We do not know how long the good life in Eden lasted for Adam and Eve, but we do learn that at one point, something seems to have gone terribly wrong. What brought Eden down? The answer is found in the following text: "And the Lord God commanded man, saying, 'Of every tree of the garden you are free to eat, but as for the tree of knowledge of good and bad, you must not eat'" (Gen. 2:17).
Why didn't God want Adam and Eve, the two best gardeners he ever had, to eat of the tree of knowledge? It is difficult to believe that God did not want human beings to be knowledgeable, informed, since the essence of humanity is our capacity to make informed choices. There had to be a different reason for restricting Adam and Eve from the tree of knowledge - a more compelling, more challenging reason.

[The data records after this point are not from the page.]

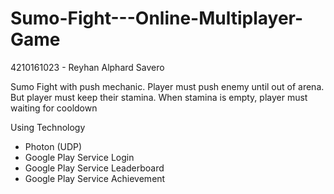 # Sumo-Fight---Online-Multiplayer-Game

4210161023 - Reyhan Alphard Savero

Sumo Fight with push mechanic. Player must push enemy until out of arena. But player must keep their stamina. When stamina is empty, player must waiting for cooldown

Using Technology
- Photon (UDP)
- Google Play Service Login
- Google Play Service Leaderboard
- Google Play Service Achievement
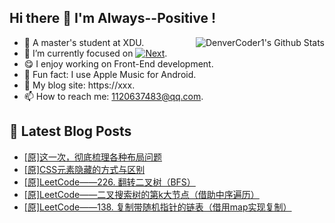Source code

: ## Hi there 👋 I'm Always--Positive !
<div>
  <img alt="DenverCoder1's Github Stats" src="https://denvercoder1-github-readme-stats.vercel.app/api?username=qq1120637483&show_icons=true&count_private=true&theme=react&hide_border=true&hide_title=true&bg_color=1F222E&title_color=F85D7F&icon_color=F8D866" align= "right" />

- 🎒 A master's student at XDU. 
- 🔬 I’m currently focused on [![Next](https://img.shields.io/badge/-Next-brightgreen)](https://). 
- 😋 I enjoy working on Front-End development.
- 🎵 Fun fact: I use Apple Music for Android.
- 📝 My blog site: https://xxx.
- 📫 How to reach me:  1120637483@qq.com.
</div>  


## 📕 Latest Blog Posts

<!-- BLOG-POST-LIST:START -->
- [[原]这一次，彻底梳理各种布局问题](https://blog.csdn.net/sinat_41696687/article/details/125900321)
- [[原]CSS元素隐藏的方式与区别](https://blog.csdn.net/sinat_41696687/article/details/125810350)
- [[原]LeetCode——226. 翻转二叉树（BFS）](https://blog.csdn.net/sinat_41696687/article/details/125440250)
- [[原]LeetCode——二叉搜索树的第k大节点（借助中序遍历）](https://blog.csdn.net/sinat_41696687/article/details/125367441)
- [[原]LeetCode——138. 复制带随机指针的链表（借用map实现复制）](https://blog.csdn.net/sinat_41696687/article/details/125352563)
<!-- BLOG-POST-LIST:END -->









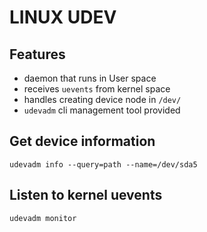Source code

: # LINUX UDEV

## Features
- daemon that runs in User space
- receives `uevents` from kernel space
- handles creating device node in `/dev/`
- `udevadm` cli management tool provided

## Get device information
`udevadm info --query=path --name=/dev/sda5`

## Listen to kernel uevents
`udevadm monitor`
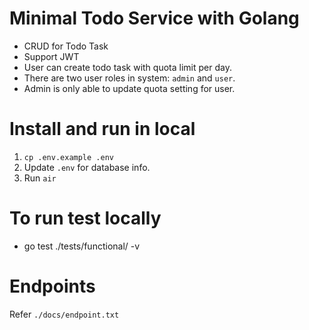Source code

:# Minimal Todo Service with Golang
- CRUD for Todo Task
- Support JWT
- User can create todo task with quota limit per day.
- There are two user roles in system: `admin` and `user`.
- Admin is only able to update quota setting for user.
  
# Install and run in local
1. `cp .env.example .env`
2. Update `.env` for database info.
3. Run `air`

# To run test locally
- go test ./tests/functional/ -v

# Endpoints
Refer `./docs/endpoint.txt`
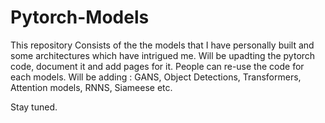 # Pytorch-Models
This repository Consists of the the models that I have personally built and some architectures which have intrigued me. Will be upadting the pytorch code, document it and add pages for it. 
People can re-use the code for each models. 
Will be adding : GANS, Object Detections, Transformers, Attention models, RNNS, Siameese etc. 

Stay tuned. 
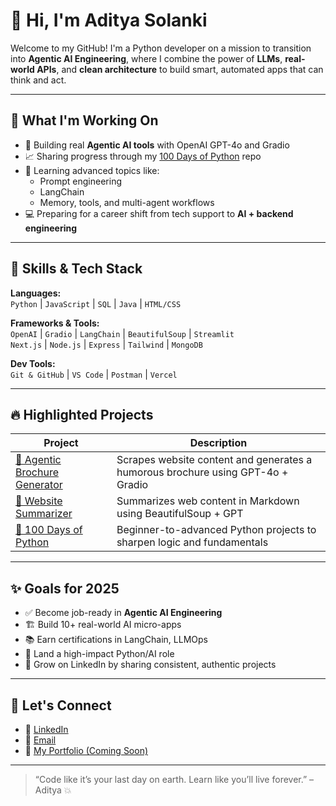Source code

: # 👋 Hi, I'm Aditya Solanki

Welcome to my GitHub! I'm a Python developer on a mission to transition into **Agentic AI Engineering**, where I combine the power of **LLMs**, **real-world APIs**, and **clean architecture** to build smart, automated apps that can think and act.

---

## 🚀 What I'm Working On

- 🔧 Building real **Agentic AI tools** with OpenAI GPT-4o and Gradio  
- 📈 Sharing progress through my [100 Days of Python](http://github.com/AdityaSolanki2018/PythonProjects) repo  
- 🧠 Learning advanced topics like:
  - Prompt engineering
  - LangChain
  - Memory, tools, and multi-agent workflows
- 💻 Preparing for a career shift from tech support to **AI + backend engineering**

---

## 🧠 Skills & Tech Stack

**Languages:**  
`Python` | `JavaScript` | `SQL` | `Java` | `HTML/CSS`

**Frameworks & Tools:**  
`OpenAI` | `Gradio` | `LangChain` | `BeautifulSoup` | `Streamlit`  
`Next.js` | `Node.js` | `Express` | `Tailwind` | `MongoDB`

**Dev Tools:**  
`Git & GitHub` | `VS Code` | `Postman` | `Vercel`

---

## 🔥 Highlighted Projects

| Project | Description |
|--------|-------------|
| [🧠 Agentic Brochure Generator](https://github.com/AdityaSolanki2018/llmEngineering/tree/main/Project02) | Scrapes website content and generates a humorous brochure using GPT-4o + Gradio |
| [📰 Website Summarizer](https://github.com/AdityaSolanki2018/llmEngineering/tree/main/Project01) | Summarizes web content in Markdown using BeautifulSoup + GPT |
| [🐍 100 Days of Python](http://github.com/AdityaSolanki2018/PythonProjects) | Beginner-to-advanced Python projects to sharpen logic and fundamentals |

---

## ✨ Goals for 2025

- ✅ Become job-ready in **Agentic AI Engineering**  
- 🏗️ Build 10+ real-world AI micro-apps  
- 📚 Earn certifications in LangChain, LLMOps  
- 💼 Land a high-impact Python/AI role  
- 📢 Grow on LinkedIn by sharing consistent, authentic projects

---

## 💬 Let's Connect

- 🔗 [LinkedIn](www.linkedin.com/in/aditya-solanki-2623ai)
- 💌 [Email](mailto:solankiaditya2018@gmail.com)
- 📁 [My Portfolio (Coming Soon)](https://your-website.com)

---

> “Code like it’s your last day on earth. Learn like you’ll live forever.” – Aditya 💥

<!---
AdityaSolanki2018/AdityaSolanki2018 is a ✨ special ✨ repository because its `README.md` (this file) appears on your GitHub profile.
You can click the Preview link to take a look at your changes.
--->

God may have been testing Adam and Eve, testing their capacity for self-discipline. Even though they did not possess full knowledge, God had vested this first couple with free will. God had given them the capacity to choose between obedience and disobedience. And for whatever reason, they failed. They chose not to resist the temptation to eat the fruit. The biblical writers were trying to tell us something: From the very beginning, humans have had free will. It is a powerful tool. Use it wisely. People pay a price for poor choices.
Eve wanted to taste that apple, and so did Adam. The price they paid for that bite was steep, very steep indeed: expulsion from the garden. Thus was the course of human history forever changed. Of course, the snake took the rap for what happened, but truth be told, he was only a bit player in this scene. It was God, not the snake, who commanded the couple not to eat of the tree, and it was disobedience of that command that caused God to expel them from Eden. But that did not stop first- and second-century biblical commentators from tying the eviction to some illicit sexual awareness or from portraying the snake in negative and sexual terms. They got some help from the Bible, which tells us that "the serpent was the shrewdest of all the wild beasts that the Lord God had made" (Gen. 3:1). He talked. And he was defiant of God. One can almost hear him sidling up to Eve and, in the most seductively beguiling terms, hissing in her ear, "You are not going to die" (Gen. 3:4). It's little wonder that first-century Christian writers linked the snake to the Devil himself.
The Apocalypse of Moses, a Christian source written in Greek and dating from the first century, contains the following quote attributed to Eve: "The devil answered me through the mouth of the serpent." Another first-century Greek source, Maccabees, puts the matter erotically: "[A woman recalls] ... nor did the Destroyer, the deceitful serpent, defile the purity of my virginity" (4 Macc. 18:7-8).
Here is the serpent as phallus. The phallus seen in negative, even hateful, terms. In fact, some religious traditions used the Eden story to link sex and sin. But there is no such connection in the biblical account. Other than a reference to nakedness-in and of itself not a sexually negative allusion- there is no sexual reference in the Garden of Eden story. Yet this harmful equation of sex and sinfulness persists to this very day, instilling in many people feelings of guilt about what are normal and healthy sexual feelings, and preventing social institutions such as schools and churches from talking openly and teaching honestly about human sexuality.